Intracellular calcium measurement

Eosinophils (1 x 10⁵cells/mL) were incubated with 2.5 μM Fura-2/AM for 50 minutes at room temperature. Extracellular Fura-2 was washed and then removed. Initially, the experiments were done using a photomultiplier from (Photon Technology, Princeton, NJ) in a modified 3-compartment superfusion chamber with the bottom formed by the coverslip (27). Eosinophils were chosen and excited at 340- and 380-nm wavelengths and measured the ratio of emission at 510 nm (340 nm/380 nm). Thus, the approximate intracellular calcium concentration was calculated from ratio of fluorescence at each wavelength excitation [27]. Eosinophils were perfused with standard saline at room temperature and drugs were applied in the initial mixing compartment, reaching the cells at a final concentration depicted in Fig legends.

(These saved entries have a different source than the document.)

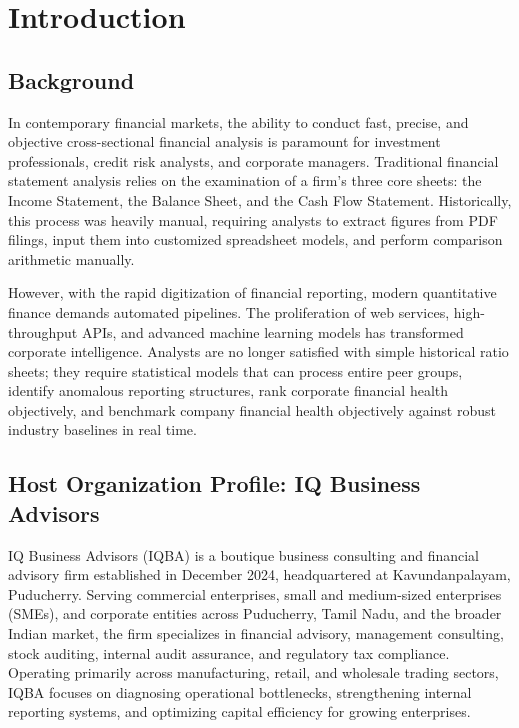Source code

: \chapter{Introduction}
\label{ch:intro}

\section{Background}
In contemporary financial markets, the ability to conduct fast, precise, and objective cross-sectional financial analysis is paramount for investment professionals, credit risk analysts, and corporate managers. Traditional financial statement analysis relies on the examination of a firm's three core sheets: the Income Statement, the Balance Sheet, and the Cash Flow Statement. Historically, this process was heavily manual, requiring analysts to extract figures from PDF filings, input them into customized spreadsheet models, and perform comparison arithmetic manually. 

However, with the rapid digitization of financial reporting, modern quantitative finance demands automated pipelines. The proliferation of web services, high-throughput APIs, and advanced machine learning models has transformed corporate intelligence. Analysts are no longer satisfied with simple historical ratio sheets; they require statistical models that can process entire peer groups, identify anomalous reporting structures, rank corporate financial health objectively, and benchmark company financial health objectively against robust industry baselines in real time.

\section{Host Organization Profile: IQ Business Advisors}
\label{sec:company_profile}
IQ Business Advisors (IQBA) is a boutique business consulting and financial advisory firm established in December 2024, headquartered at Kavundanpalayam, Puducherry. Serving commercial enterprises, small and medium-sized enterprises (SMEs), and corporate entities across Puducherry, Tamil Nadu, and the broader Indian market, the firm specializes in financial advisory, management consulting, stock auditing, internal audit assurance, and regulatory tax compliance. Operating primarily across manufacturing, retail, and wholesale trading sectors, IQBA focuses on diagnosing operational bottlenecks, strengthening internal reporting systems, and optimizing capital efficiency for growing enterprises.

Some experiments were performed, using a FlexStation III plate reader (Molecular Devices). For these assays, cells were loaded with 2 μM Fluo-4AM calcium indicator dye (Molecular Probes), with 0,02% pluronic acid F-127 (Molecular Probes), 250 μM sulfinpyrazone (Sigma) in Dmem F/12 (Sigma) with 10% FCS. Loading was performed for 60 minutes at 37°C. The medium was removed and wells were washed twice and replaced with Krebs buffer n (132 mM NaCl, 4 mM KCl, 1.4 mM MgCl2, 2.5 mM CaCl2, 6 mM glucose, 10 mM HEPES, pH 7.4). Cells were maintained for 5 minutes at 37°C before measurements started and P2 receptor agonists were injected automatically. Fluorescence was measured using a 494 nm excitation and 525 nm emission (cut off 515 nm) and fluorescence measurements were taken every 2 seconds.